The result has been a seemingly endless succession of showers and thunderstorms, with heavy - sometimes torrential - rains that have dumped more than 10 inches on parts of the state.
And there's more in store. Forecasters say the Baltimore region and southeastern Pennsylvania could see as much as 3 more inches before the deluge begins to ease Thursday.
"We know it's not going to get any better here in the next 48 hours," said meteorologist Barry Lambert of the National Weather Service's forecast office in State College, Pa. Its coverage area includes the rising tributaries that feed the lower Susquehanna River.
"It is a very serious situation, and in some cases life-threatening if people don't take precautions," he said.
The cold front has stalled along the spine of the Appalachian Mountains because it's stuck behind a stubborn high-pressure system over the North Atlantic far to its east.
"It's a northern extension of [a familiar summertime Bermuda high], but much farther north, centered east of Nova Scotia," said Geoff C. Cornish of the Penn State Weather Communications Group.
The jam extends clear across the country, he said. In the West, a high-pressure system has settled in, producing temperatures of 90 to 100 degrees in normally cooler places such as Portland, Ore., and Seattle.
At the same time, upper-level winds off the tropical Atlantic, from the south, are pumping moist air into this region.
When it runs up against the cold front, the air is forced to rise up and over the cooler, denser air. It cools and condenses, Cornish said, "and we have cloud formation. ... We also have plenty of rainfall - very, very heavy storms in some cases because the air is so humid and also relatively warm."
The unstable air rises in "pockets," growing into very localized thunderstorms, "maybe the size of half a county, or one or two counties," he said.
Their effect has been amplified by the fact that these storms, stoked by the continuous supply of warm, moist air, keep forming. Pushed along the front by the southerly winds, they track along the same paths, pounding the same locations with repeated downpours.
"It almost looks like a train running due north across parts of Virginia right now," Cornish said. "Some areas are picking up a great deal of rain."

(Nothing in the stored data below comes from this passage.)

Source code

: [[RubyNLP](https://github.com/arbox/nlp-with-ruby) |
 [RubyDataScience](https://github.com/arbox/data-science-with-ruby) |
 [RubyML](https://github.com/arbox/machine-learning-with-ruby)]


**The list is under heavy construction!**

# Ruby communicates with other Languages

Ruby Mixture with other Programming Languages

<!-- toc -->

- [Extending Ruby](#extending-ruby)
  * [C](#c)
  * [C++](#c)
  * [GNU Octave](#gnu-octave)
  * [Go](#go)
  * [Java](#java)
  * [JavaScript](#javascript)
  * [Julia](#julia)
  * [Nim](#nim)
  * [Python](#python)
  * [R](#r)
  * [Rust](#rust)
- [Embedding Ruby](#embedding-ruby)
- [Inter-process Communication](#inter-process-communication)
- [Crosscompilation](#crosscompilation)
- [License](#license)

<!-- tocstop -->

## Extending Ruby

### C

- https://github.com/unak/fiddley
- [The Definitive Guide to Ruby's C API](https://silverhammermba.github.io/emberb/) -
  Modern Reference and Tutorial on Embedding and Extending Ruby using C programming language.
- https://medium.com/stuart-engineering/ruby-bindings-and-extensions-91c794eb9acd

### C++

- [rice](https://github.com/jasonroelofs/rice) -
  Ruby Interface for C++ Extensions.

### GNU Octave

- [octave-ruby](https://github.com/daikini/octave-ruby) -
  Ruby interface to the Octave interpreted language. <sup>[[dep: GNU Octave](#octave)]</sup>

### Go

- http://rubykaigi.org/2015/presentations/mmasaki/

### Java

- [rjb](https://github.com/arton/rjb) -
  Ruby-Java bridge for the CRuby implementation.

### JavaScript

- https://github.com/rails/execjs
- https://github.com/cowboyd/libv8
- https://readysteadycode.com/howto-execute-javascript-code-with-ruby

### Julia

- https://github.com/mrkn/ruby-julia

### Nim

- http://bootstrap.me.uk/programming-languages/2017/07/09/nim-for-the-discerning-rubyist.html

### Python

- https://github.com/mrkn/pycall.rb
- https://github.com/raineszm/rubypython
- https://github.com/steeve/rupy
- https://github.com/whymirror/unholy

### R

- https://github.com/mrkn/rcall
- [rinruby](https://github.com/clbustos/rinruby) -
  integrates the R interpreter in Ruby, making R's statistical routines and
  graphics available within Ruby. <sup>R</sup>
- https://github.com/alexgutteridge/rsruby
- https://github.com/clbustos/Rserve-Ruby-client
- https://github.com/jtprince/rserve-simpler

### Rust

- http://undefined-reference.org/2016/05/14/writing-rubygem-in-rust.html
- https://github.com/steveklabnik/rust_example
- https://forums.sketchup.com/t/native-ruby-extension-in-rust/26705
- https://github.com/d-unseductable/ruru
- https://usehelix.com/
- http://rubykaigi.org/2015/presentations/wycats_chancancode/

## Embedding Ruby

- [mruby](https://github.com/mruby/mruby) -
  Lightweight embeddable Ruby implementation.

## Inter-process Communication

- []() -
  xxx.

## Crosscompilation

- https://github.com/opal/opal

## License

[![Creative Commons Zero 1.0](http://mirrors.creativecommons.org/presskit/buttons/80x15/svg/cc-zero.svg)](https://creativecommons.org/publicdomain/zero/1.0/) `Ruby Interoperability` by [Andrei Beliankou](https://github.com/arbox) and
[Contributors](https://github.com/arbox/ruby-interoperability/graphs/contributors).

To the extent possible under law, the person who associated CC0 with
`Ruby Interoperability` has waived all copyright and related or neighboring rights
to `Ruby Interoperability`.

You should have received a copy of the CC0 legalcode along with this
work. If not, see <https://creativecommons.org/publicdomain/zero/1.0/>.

Sunday's rainfall at Baltimore-Washington International Thurgood Marshall Airport totaled 2.75 inches, drowning the 1.95-inch record for the date that had stood since 1872 - a year after they began keeping records for Baltimore.
Ronald Reagan Washington National Airport reported 7.09 inches in the 24 hours ending at 8 a.m. yesterday. That is the second-greatest 24-hour rainfall on record for the capital, just behind the 7.19 inches recorded during Tropical Storm Agnes in June 1972.

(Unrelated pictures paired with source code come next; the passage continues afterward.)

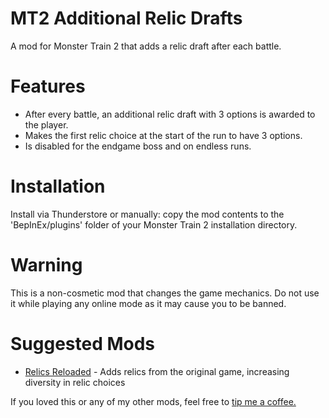 # MT2 Additional Relic Drafts

A mod for Monster Train 2 that adds a relic draft after each battle.

# Features

- After every battle, an additional relic draft with 3 options is awarded to the player.
- Makes the first relic choice at the start of the run to have 3 options.
- Is disabled for the endgame boss and on endless runs. 

# Installation

Install via Thunderstore or manually: copy the mod contents to the 'BepInEx/plugins' folder of your Monster Train 2 installation directory.

# Warning

This is a non-cosmetic mod that changes the game mechanics. Do not use it while playing any online mode as it may cause you to be banned.

# Suggested Mods
- [Relics Reloaded](https://thunderstore.io/c/monster-train-2/p/GravitonGamer/Monster_Train_2_Relics_Reloaded/) - Adds relics from the original game, increasing diversity in relic choices

If you loved this or any of my other mods, feel free to [tip me a coffee.](https://ko-fi.com/gravitongamer)
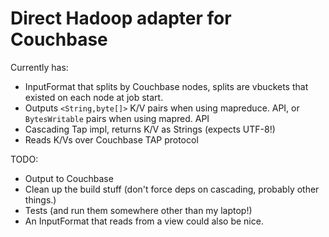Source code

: # Direct Hadoop adapter for Couchbase

Currently has:

 * InputFormat that splits by Couchbase nodes, splits are vbuckets that existed
   on each node at job start.
 * Outputs `<String,byte[]>` K/V pairs when using mapreduce. API, or
   `BytesWritable` pairs when using mapred. API
 * Cascading Tap impl, returns K/V as Strings (expects UTF-8!)
 * Reads K/Vs over Couchbase TAP protocol

TODO:

 * Output to Couchbase
 * Clean up the build stuff (don't force deps on cascading, probably other things.)
 * Tests (and run them somewhere other than my laptop!)
 * An InputFormat that reads from a view could also be nice.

Twenty-four-hour rainfall amounts varied widely across the region yesterday. Stations in Calvert County received barely a half-inch. Portions of the Eastern Shore found themselves beneath rain "hotspots," pounded by repeated thunderstorms. Storm totals have topped 10 inches in several parts of the Shore.

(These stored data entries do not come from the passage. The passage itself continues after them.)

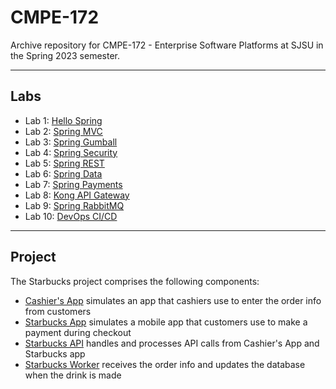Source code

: # CMPE-172

Archive repository for CMPE-172 - Enterprise Software Platforms at SJSU in the Spring 2023 semester.

---

## Labs

- Lab 1: [Hello Spring](labs/lab1)
- Lab 2: [Spring MVC](labs/lab2)
- Lab 3: [Spring Gumball](labs/lab3)
- Lab 4: [Spring Security](labs/lab4)
- Lab 5: [Spring REST](labs/lab5)
- Lab 6: [Spring Data](labs/lab6)
- Lab 7: [Spring Payments](labs/lab7)
- Lab 8: [Kong API Gateway](labs/lab8)
- Lab 9: [Spring RabbitMQ](labs/lab9)
- Lab 10: [DevOps CI/CD](https://github.com/wilsonhuang01/spring-gumball)

---

## Project

The Starbucks project comprises the following components:

- [Cashier's App](project/spring-cashier) simulates an app that cashiers use to enter the order info from customers
- [Starbucks App](project/starbucks-app) simulates a mobile app that customers use to make a payment during checkout
- [Starbucks API](project/starbucks-api) handles and processes API calls from Cashier's App and Starbucks app
- [Starbucks Worker](project/starbucks-worker) receives the order info and updates the database when the drink is made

Greg DeVoir, a weather service meteorologist in State College, described the situation as "perhaps the most potent ... setup for flooding I've ever seen over central Pennsylvania that has not been associated with a [decaying] tropical cyclone. We will have our hands full."
Streams across much of Maryland yesterday were running at record high volumes for this time of year. Lambert said some Pennsylvania counties that have seen 4 to 6 inches of rain over 24 to 36 hours will see more of the same in the next two days.
"For numerous counties to receive 5 to 10 inches of rain in the early summer is pretty unforeseen," Lambert said.
Only small streams and tributaries have been flooding so far. "But we are going to get some large streams starting to reach bankful here in the next 24 to 36 hours as the rain trains over moist ground."
The main stem of the Susquehanna was not expected to flood, although it could fill its banks.
"People living along streams and creeks that easily flood in response to short-duration, heavy rains ... need to take some serious precautions," Lambert said.
There is some relief in sight.
"Drier air is going to work its way east, and the high pressure in the Atlantic is going to shift east finally and make room for this front to shift east," Cornish said. "There could be a storm or two on Thursday, and even possibly on Friday, but ... nothing torrential like we've seen in the past few days."
Even with 3 more inches of rain from this system, Baltimore does not appear to be headed for a June record.
Nearly 5.5 inches had fallen at the airport by last evening. But meteorologists have recorded three months when June rainfall has topped 9 inches, in 1948 (9.36 inches); 1963 (9.16 inches), and in 1972 (9.95 inches), which included Agnes.
Normal June rainfall at BWI is 3.43 inches.